Work to complete:
When the records are reproduced, each one must match exactly, and no picture may be kept.

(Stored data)
BEGIN

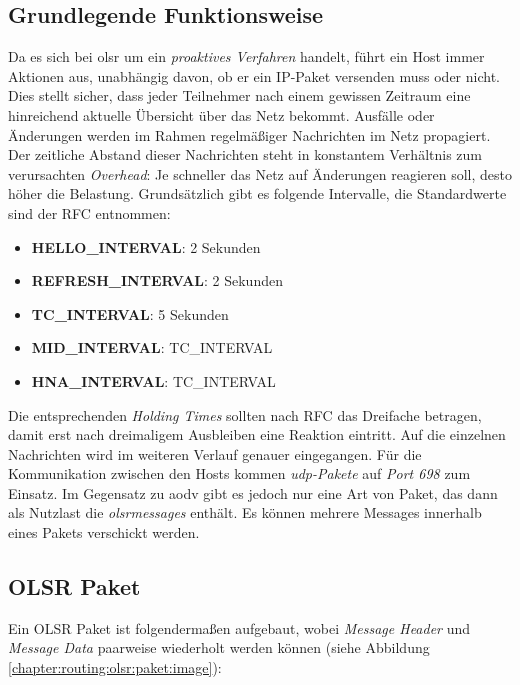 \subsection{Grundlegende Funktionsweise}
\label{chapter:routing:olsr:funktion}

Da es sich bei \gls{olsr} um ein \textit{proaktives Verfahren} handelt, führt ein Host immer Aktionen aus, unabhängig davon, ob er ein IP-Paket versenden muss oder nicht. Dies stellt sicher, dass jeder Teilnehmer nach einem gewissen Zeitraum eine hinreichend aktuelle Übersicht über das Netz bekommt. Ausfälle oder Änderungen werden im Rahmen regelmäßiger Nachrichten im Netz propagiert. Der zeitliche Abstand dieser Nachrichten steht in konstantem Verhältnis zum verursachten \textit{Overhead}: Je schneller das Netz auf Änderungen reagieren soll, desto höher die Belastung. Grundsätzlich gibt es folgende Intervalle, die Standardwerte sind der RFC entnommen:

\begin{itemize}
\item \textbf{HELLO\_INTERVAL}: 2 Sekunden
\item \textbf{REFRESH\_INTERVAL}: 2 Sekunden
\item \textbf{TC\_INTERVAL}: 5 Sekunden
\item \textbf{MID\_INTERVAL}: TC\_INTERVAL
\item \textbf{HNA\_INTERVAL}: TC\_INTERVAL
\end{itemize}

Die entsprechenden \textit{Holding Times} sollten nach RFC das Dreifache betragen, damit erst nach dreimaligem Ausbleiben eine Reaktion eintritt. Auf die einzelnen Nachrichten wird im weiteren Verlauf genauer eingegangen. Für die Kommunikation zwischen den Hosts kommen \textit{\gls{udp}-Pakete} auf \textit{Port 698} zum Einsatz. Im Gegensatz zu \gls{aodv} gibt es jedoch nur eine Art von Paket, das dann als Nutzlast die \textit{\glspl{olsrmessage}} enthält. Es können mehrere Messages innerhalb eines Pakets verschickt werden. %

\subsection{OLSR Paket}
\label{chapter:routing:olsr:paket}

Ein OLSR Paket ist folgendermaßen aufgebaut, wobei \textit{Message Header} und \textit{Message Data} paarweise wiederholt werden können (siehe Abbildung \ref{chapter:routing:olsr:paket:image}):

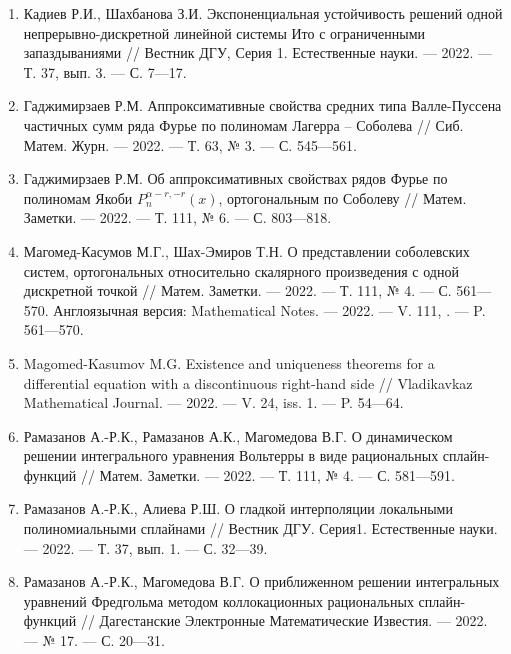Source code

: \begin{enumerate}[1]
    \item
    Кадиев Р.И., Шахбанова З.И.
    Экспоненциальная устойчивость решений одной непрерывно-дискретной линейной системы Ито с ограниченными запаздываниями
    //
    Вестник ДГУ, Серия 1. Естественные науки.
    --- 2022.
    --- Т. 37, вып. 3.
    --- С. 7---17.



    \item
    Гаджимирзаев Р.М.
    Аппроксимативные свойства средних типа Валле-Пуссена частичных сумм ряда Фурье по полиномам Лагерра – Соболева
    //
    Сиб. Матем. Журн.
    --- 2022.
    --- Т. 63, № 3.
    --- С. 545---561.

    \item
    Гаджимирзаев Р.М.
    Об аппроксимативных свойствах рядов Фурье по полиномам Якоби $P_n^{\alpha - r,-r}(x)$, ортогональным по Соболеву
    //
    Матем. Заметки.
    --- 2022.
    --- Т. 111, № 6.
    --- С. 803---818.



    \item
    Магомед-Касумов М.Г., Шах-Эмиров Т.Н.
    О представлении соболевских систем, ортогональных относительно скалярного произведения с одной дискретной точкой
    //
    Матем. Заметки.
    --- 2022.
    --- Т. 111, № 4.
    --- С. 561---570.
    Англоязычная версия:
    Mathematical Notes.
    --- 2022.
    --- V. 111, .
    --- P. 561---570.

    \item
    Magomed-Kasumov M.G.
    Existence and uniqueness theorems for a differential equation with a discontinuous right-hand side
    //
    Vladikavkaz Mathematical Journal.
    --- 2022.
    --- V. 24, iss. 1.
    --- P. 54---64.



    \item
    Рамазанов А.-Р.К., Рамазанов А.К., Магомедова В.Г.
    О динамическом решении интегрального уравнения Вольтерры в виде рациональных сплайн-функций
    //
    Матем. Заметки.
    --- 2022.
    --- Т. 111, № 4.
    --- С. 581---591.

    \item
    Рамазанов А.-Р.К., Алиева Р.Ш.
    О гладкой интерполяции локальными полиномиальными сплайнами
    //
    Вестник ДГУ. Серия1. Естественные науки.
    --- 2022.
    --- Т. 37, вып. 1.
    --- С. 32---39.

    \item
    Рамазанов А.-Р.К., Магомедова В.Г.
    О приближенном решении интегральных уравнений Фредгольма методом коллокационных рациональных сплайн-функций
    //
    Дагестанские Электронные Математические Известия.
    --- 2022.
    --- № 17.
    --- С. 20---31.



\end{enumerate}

END

Final answer:
 \subsection{Grundlegende Funktionsweise}
\label{chapter:routing:olsr:funktion}

Da es sich bei \gls{olsr} um ein \textit{proaktives Verfahren} handelt, führt ein Host immer Aktionen aus, unabhängig davon, ob er ein IP-Paket versenden muss oder nicht. Dies stellt sicher, dass jeder Teilnehmer nach einem gewissen Zeitraum eine hinreichend aktuelle Übersicht über das Netz bekommt. Ausfälle oder Änderungen werden im Rahmen regelmäßiger Nachrichten im Netz propagiert. Der zeitliche Abstand dieser Nachrichten steht in konstantem Verhältnis zum verursachten \textit{Overhead}: Je schneller das Netz auf Änderungen reagieren soll, desto höher die Belastung. Grundsätzlich gibt es folgende Intervalle, die Standardwerte sind der RFC entnommen:

\begin{itemize}
\item \textbf{HELLO\_INTERVAL}: 2 Sekunden
\item \textbf{REFRESH\_INTERVAL}: 2 Sekunden
\item \textbf{TC\_INTERVAL}: 5 Sekunden
\item \textbf{MID\_INTERVAL}: TC\_INTERVAL
\item \textbf{HNA\_INTERVAL}: TC\_INTERVAL
\end{itemize}

Die entsprechenden \textit{Holding Times} sollten nach RFC das Dreifache betragen, damit erst nach dreimaligem Ausbleiben eine Reaktion eintritt. Auf die einzelnen Nachrichten wird im weiteren Verlauf genauer eingegangen. Für die Kommunikation zwischen den Hosts kommen \textit{\gls{udp}-Pakete} auf \textit{Port 698} zum Einsatz. Im Gegensatz zu \gls{aodv} gibt es jedoch nur eine Art von Paket, das dann als Nutzlast die \textit{\glspl{olsrmessage}} enthält. Es können mehrere Messages innerhalb eines Pakets verschickt werden. %

\subsection{OLSR Paket}
\label{chapter:routing:olsr:paket}

Ein OLSR Paket ist folgendermaßen aufgebaut, wobei \textit{Message Header} und \textit{Message Data} paarweise wiederholt werden können (siehe Abbildung \ref{chapter:routing:olsr:paket:image}):

Source code

: \begin{enumerate}[1]
    \item
    Кадиев Р.И., Шахбанова З.И.
    Экспоненциальная устойчивость решений одной непрерывно-дискретной линейной системы Ито с ограниченными запаздываниями
    //
    Вестник ДГУ, Серия 1. Естественные науки.
    --- 2022.
    --- Т. 37, вып. 3.
    --- С. 7---17.



    \item
    Гаджимирзаев Р.М.
    Аппроксимативные свойства средних типа Валле-Пуссена частичных сумм ряда Фурье по полиномам Лагерра – Соболева
    //
    Сиб. Матем. Журн.
    --- 2022.
    --- Т. 63, № 3.
    --- С. 545---561.

    \item
    Гаджимирзаев Р.М.
    Об аппроксимативных свойствах рядов Фурье по полиномам Якоби $P_n^{\alpha - r,-r}(x)$, ортогональным по Соболеву
    //
    Матем. Заметки.
    --- 2022.
    --- Т. 111, № 6.
    --- С. 803---818.



    \item
    Магомед-Касумов М.Г., Шах-Эмиров Т.Н.
    О представлении соболевских систем, ортогональных относительно скалярного произведения с одной дискретной точкой
    //
    Матем. Заметки.
    --- 2022.
    --- Т. 111, № 4.
    --- С. 561---570.
    Англоязычная версия:
    Mathematical Notes.
    --- 2022.
    --- V. 111, .
    --- P. 561---570.

    \item
    Magomed-Kasumov M.G.
    Existence and uniqueness theorems for a differential equation with a discontinuous right-hand side
    //
    Vladikavkaz Mathematical Journal.
    --- 2022.
    --- V. 24, iss. 1.
    --- P. 54---64.



    \item
    Рамазанов А.-Р.К., Рамазанов А.К., Магомедова В.Г.
    О динамическом решении интегрального уравнения Вольтерры в виде рациональных сплайн-функций
    //
    Матем. Заметки.
    --- 2022.
    --- Т. 111, № 4.
    --- С. 581---591.

    \item
    Рамазанов А.-Р.К., Алиева Р.Ш.
    О гладкой интерполяции локальными полиномиальными сплайнами
    //
    Вестник ДГУ. Серия1. Естественные науки.
    --- 2022.
    --- Т. 37, вып. 1.
    --- С. 32---39.

    \item
    Рамазанов А.-Р.К., Магомедова В.Г.
    О приближенном решении интегральных уравнений Фредгольма методом коллокационных рациональных сплайн-функций
    //
    Дагестанские Электронные Математические Известия.
    --- 2022.
    --- № 17.
    --- С. 20---31.



\end{enumerate}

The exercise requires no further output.